■ **DATA RECORDS**
════════════════════
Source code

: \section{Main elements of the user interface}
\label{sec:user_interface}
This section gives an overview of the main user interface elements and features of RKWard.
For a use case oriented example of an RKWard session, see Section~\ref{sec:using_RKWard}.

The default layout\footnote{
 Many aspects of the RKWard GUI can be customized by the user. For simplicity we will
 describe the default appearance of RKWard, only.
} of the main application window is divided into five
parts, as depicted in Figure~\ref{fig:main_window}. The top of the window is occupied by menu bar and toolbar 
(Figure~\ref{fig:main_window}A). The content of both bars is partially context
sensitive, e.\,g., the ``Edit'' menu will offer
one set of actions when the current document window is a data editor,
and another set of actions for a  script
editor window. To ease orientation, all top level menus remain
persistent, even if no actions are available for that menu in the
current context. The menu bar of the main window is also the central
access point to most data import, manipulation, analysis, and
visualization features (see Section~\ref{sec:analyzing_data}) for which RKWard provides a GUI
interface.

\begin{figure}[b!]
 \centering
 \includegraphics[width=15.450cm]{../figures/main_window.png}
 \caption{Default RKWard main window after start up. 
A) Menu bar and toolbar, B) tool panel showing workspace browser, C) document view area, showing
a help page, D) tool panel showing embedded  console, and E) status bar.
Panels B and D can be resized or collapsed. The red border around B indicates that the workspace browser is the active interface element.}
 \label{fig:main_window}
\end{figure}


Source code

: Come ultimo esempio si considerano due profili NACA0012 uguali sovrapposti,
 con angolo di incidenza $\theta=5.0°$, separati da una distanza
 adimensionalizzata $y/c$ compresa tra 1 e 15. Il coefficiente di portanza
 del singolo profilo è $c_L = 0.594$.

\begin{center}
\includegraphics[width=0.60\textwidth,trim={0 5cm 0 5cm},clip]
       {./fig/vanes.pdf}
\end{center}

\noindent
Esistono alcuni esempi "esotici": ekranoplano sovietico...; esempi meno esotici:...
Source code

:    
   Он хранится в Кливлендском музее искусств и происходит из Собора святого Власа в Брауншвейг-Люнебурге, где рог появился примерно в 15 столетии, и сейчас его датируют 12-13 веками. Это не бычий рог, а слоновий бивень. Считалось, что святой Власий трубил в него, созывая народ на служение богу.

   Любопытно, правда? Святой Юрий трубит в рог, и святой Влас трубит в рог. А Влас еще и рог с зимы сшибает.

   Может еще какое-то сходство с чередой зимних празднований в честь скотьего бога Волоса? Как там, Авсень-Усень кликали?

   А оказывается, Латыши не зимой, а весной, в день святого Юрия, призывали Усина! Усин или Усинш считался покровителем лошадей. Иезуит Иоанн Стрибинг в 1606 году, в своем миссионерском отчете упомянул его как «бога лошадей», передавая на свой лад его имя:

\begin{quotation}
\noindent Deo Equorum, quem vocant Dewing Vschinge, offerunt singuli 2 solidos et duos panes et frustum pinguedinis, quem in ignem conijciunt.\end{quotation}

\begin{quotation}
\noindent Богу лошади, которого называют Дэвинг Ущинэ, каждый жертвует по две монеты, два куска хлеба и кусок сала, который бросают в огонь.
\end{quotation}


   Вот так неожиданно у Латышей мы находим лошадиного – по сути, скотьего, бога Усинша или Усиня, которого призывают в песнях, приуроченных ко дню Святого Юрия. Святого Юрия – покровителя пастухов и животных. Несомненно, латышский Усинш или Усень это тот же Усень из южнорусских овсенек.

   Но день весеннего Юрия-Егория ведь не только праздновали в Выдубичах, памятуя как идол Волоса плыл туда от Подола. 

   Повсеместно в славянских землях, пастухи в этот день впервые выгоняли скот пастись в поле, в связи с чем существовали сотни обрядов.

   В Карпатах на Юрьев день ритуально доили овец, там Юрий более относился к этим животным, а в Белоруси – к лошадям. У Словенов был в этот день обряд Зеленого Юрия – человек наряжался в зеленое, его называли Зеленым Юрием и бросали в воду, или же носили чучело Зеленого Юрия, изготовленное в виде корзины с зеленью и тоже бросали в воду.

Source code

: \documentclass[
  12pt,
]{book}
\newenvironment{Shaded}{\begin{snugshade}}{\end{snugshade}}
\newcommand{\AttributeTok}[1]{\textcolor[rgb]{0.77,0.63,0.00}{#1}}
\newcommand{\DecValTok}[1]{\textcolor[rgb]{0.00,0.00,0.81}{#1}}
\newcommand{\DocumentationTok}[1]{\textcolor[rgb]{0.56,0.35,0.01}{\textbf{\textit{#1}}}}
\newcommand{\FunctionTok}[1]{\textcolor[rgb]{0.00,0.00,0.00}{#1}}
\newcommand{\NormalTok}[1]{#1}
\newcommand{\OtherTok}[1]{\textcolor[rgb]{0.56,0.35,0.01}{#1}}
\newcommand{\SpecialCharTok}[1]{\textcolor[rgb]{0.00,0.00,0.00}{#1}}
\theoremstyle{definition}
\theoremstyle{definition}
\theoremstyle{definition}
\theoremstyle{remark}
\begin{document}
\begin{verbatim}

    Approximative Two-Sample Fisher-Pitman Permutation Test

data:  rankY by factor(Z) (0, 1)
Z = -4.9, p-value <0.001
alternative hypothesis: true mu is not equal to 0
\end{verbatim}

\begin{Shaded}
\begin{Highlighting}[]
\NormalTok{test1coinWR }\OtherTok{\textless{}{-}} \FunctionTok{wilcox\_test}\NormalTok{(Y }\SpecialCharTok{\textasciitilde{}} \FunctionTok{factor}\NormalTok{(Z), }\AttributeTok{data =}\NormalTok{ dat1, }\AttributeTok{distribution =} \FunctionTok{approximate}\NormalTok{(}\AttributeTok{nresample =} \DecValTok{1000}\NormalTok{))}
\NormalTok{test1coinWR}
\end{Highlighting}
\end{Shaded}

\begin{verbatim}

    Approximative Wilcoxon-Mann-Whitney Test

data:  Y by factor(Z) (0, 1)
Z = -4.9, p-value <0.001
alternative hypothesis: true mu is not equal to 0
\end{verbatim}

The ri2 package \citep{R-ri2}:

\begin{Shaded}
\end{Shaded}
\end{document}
════════════════════
■ **REQUIREMENT**
Repeat each entry exactly, so that nothing in the listing is lost.

■ **EXPECTED OUTPUT**
Source code

: \section{Main elements of the user interface}
\label{sec:user_interface}
This section gives an overview of the main user interface elements and features of RKWard.
For a use case oriented example of an RKWard session, see Section~\ref{sec:using_RKWard}.

The default layout\footnote{
 Many aspects of the RKWard GUI can be customized by the user. For simplicity we will
 describe the default appearance of RKWard, only.
} of the main application window is divided into five
parts, as depicted in Figure~\ref{fig:main_window}. The top of the window is occupied by menu bar and toolbar 
(Figure~\ref{fig:main_window}A). The content of both bars is partially context
sensitive, e.\,g., the ``Edit'' menu will offer
one set of actions when the current document window is a data editor,
and another set of actions for a  script
editor window. To ease orientation, all top level menus remain
persistent, even if no actions are available for that menu in the
current context. The menu bar of the main window is also the central
access point to most data import, manipulation, analysis, and
visualization features (see Section~\ref{sec:analyzing_data}) for which RKWard provides a GUI
interface.

\begin{figure}[b!]
 \centering
 \includegraphics[width=15.450cm]{../figures/main_window.png}
 \caption{Default RKWard main window after start up. 
A) Menu bar and toolbar, B) tool panel showing workspace browser, C) document view area, showing
a help page, D) tool panel showing embedded  console, and E) status bar.
Panels B and D can be resized or collapsed. The red border around B indicates that the workspace browser is the active interface element.}
 \label{fig:main_window}
\end{figure}


Source code

: Come ultimo esempio si considerano due profili NACA0012 uguali sovrapposti,
 con angolo di incidenza $\theta=5.0°$, separati da una distanza
 adimensionalizzata $y/c$ compresa tra 1 e 15. Il coefficiente di portanza
 del singolo profilo è $c_L = 0.594$.

\begin{center}
\includegraphics[width=0.60\textwidth,trim={0 5cm 0 5cm},clip]
       {./fig/vanes.pdf}
\end{center}

\noindent
Esistono alcuni esempi "esotici": ekranoplano sovietico...; esempi meno esotici:...
Source code

:    
   Он хранится в Кливлендском музее искусств и происходит из Собора святого Власа в Брауншвейг-Люнебурге, где рог появился примерно в 15 столетии, и сейчас его датируют 12-13 веками. Это не бычий рог, а слоновий бивень. Считалось, что святой Власий трубил в него, созывая народ на служение богу.

   Любопытно, правда? Святой Юрий трубит в рог, и святой Влас трубит в рог. А Влас еще и рог с зимы сшибает.

   Может еще какое-то сходство с чередой зимних празднований в честь скотьего бога Волоса? Как там, Авсень-Усень кликали?

   А оказывается, Латыши не зимой, а весной, в день святого Юрия, призывали Усина! Усин или Усинш считался покровителем лошадей. Иезуит Иоанн Стрибинг в 1606 году, в своем миссионерском отчете упомянул его как «бога лошадей», передавая на свой лад его имя:

\begin{quotation}
\noindent Deo Equorum, quem vocant Dewing Vschinge, offerunt singuli 2 solidos et duos panes et frustum pinguedinis, quem in ignem conijciunt.\end{quotation}

\begin{quotation}
\noindent Богу лошади, которого называют Дэвинг Ущинэ, каждый жертвует по две монеты, два куска хлеба и кусок сала, который бросают в огонь.
\end{quotation}


   Вот так неожиданно у Латышей мы находим лошадиного – по сути, скотьего, бога Усинша или Усиня, которого призывают в песнях, приуроченных ко дню Святого Юрия. Святого Юрия – покровителя пастухов и животных. Несомненно, латышский Усинш или Усень это тот же Усень из южнорусских овсенек.

   Но день весеннего Юрия-Егория ведь не только праздновали в Выдубичах, памятуя как идол Волоса плыл туда от Подола. 

   Повсеместно в славянских землях, пастухи в этот день впервые выгоняли скот пастись в поле, в связи с чем существовали сотни обрядов.

   В Карпатах на Юрьев день ритуально доили овец, там Юрий более относился к этим животным, а в Белоруси – к лошадям. У Словенов был в этот день обряд Зеленого Юрия – человек наряжался в зеленое, его называли Зеленым Юрием и бросали в воду, или же носили чучело Зеленого Юрия, изготовленное в виде корзины с зеленью и тоже бросали в воду.

Source code

: \documentclass[
  12pt,
]{book}
\newenvironment{Shaded}{\begin{snugshade}}{\end{snugshade}}
\newcommand{\AttributeTok}[1]{\textcolor[rgb]{0.77,0.63,0.00}{#1}}
\newcommand{\DecValTok}[1]{\textcolor[rgb]{0.00,0.00,0.81}{#1}}
\newcommand{\DocumentationTok}[1]{\textcolor[rgb]{0.56,0.35,0.01}{\textbf{\textit{#1}}}}
\newcommand{\FunctionTok}[1]{\textcolor[rgb]{0.00,0.00,0.00}{#1}}
\newcommand{\NormalTok}[1]{#1}
\newcommand{\OtherTok}[1]{\textcolor[rgb]{0.56,0.35,0.01}{#1}}
\newcommand{\SpecialCharTok}[1]{\textcolor[rgb]{0.00,0.00,0.00}{#1}}
\theoremstyle{definition}
\theoremstyle{definition}
\theoremstyle{definition}
\theoremstyle{remark}
\begin{document}
\begin{verbatim}

    Approximative Two-Sample Fisher-Pitman Permutation Test

data:  rankY by factor(Z) (0, 1)
Z = -4.9, p-value <0.001
alternative hypothesis: true mu is not equal to 0
\end{verbatim}

\begin{Shaded}
\begin{Highlighting}[]
\NormalTok{test1coinWR }\OtherTok{\textless{}{-}} \FunctionTok{wilcox\_test}\NormalTok{(Y }\SpecialCharTok{\textasciitilde{}} \FunctionTok{factor}\NormalTok{(Z), }\AttributeTok{data =}\NormalTok{ dat1, }\AttributeTok{distribution =} \FunctionTok{approximate}\NormalTok{(}\AttributeTok{nresample =} \DecValTok{1000}\NormalTok{))}
\NormalTok{test1coinWR}
\end{Highlighting}
\end{Shaded}

\begin{verbatim}

    Approximative Wilcoxon-Mann-Whitney Test

data:  Y by factor(Z) (0, 1)
Z = -4.9, p-value <0.001
alternative hypothesis: true mu is not equal to 0
\end{verbatim}

The ri2 package \citep{R-ri2}:

\begin{Shaded}
\end{Shaded}
\end{document}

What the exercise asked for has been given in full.